BEGIN DATA EXCERPTS

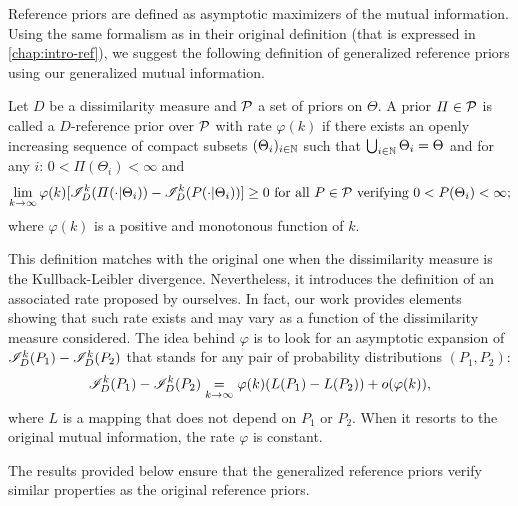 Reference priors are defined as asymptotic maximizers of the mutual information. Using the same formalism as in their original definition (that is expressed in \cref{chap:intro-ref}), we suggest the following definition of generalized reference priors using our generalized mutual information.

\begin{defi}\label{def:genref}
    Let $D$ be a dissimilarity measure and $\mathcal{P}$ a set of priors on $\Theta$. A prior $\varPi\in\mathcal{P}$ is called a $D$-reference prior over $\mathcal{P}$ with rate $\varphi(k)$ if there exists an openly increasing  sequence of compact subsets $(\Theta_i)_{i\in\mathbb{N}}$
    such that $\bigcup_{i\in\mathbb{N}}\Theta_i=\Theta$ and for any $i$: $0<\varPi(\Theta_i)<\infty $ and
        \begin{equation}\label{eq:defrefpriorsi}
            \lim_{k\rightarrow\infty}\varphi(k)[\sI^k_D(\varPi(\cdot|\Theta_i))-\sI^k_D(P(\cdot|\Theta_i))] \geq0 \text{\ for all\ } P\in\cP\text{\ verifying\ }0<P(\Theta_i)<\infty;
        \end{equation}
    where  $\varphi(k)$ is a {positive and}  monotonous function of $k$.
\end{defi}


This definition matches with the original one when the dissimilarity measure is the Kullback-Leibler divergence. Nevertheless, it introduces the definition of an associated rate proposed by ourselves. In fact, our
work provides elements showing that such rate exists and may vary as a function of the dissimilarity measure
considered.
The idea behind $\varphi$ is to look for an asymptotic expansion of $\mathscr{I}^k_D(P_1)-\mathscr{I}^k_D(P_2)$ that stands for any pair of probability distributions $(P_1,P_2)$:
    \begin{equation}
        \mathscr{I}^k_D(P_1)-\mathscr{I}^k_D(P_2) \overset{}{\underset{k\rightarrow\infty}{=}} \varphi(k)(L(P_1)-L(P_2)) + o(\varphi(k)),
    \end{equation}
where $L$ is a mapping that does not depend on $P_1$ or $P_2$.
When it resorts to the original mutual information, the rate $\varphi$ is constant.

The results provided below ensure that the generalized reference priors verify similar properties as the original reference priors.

END DATA EXCERPTS

In the entries above, find the line that contains "work provides elements", then repeat exactly every line from the first one through that line, with no pictures.

 Reference priors are defined as asymptotic maximizers of the mutual information. Using the same formalism as in their original definition (that is expressed in \cref{chap:intro-ref}), we suggest the following definition of generalized reference priors using our generalized mutual information.

\begin{defi}\label{def:genref}
    Let $D$ be a dissimilarity measure and $\mathcal{P}$ a set of priors on $\Theta$. A prior $\varPi\in\mathcal{P}$ is called a $D$-reference prior over $\mathcal{P}$ with rate $\varphi(k)$ if there exists an openly increasing  sequence of compact subsets $(\Theta_i)_{i\in\mathbb{N}}$
    such that $\bigcup_{i\in\mathbb{N}}\Theta_i=\Theta$ and for any $i$: $0<\varPi(\Theta_i)<\infty $ and
        \begin{equation}\label{eq:defrefpriorsi}
            \lim_{k\rightarrow\infty}\varphi(k)[\sI^k_D(\varPi(\cdot|\Theta_i))-\sI^k_D(P(\cdot|\Theta_i))] \geq0 \text{\ for all\ } P\in\cP\text{\ verifying\ }0<P(\Theta_i)<\infty;
        \end{equation}
    where  $\varphi(k)$ is a {positive and}  monotonous function of $k$.
\end{defi}


This definition matches with the original one when the dissimilarity measure is the Kullback-Leibler divergence. Nevertheless, it introduces the definition of an associated rate proposed by ourselves. In fact, our
work provides elements showing that such rate exists and may vary as a function of the dissimilarity measure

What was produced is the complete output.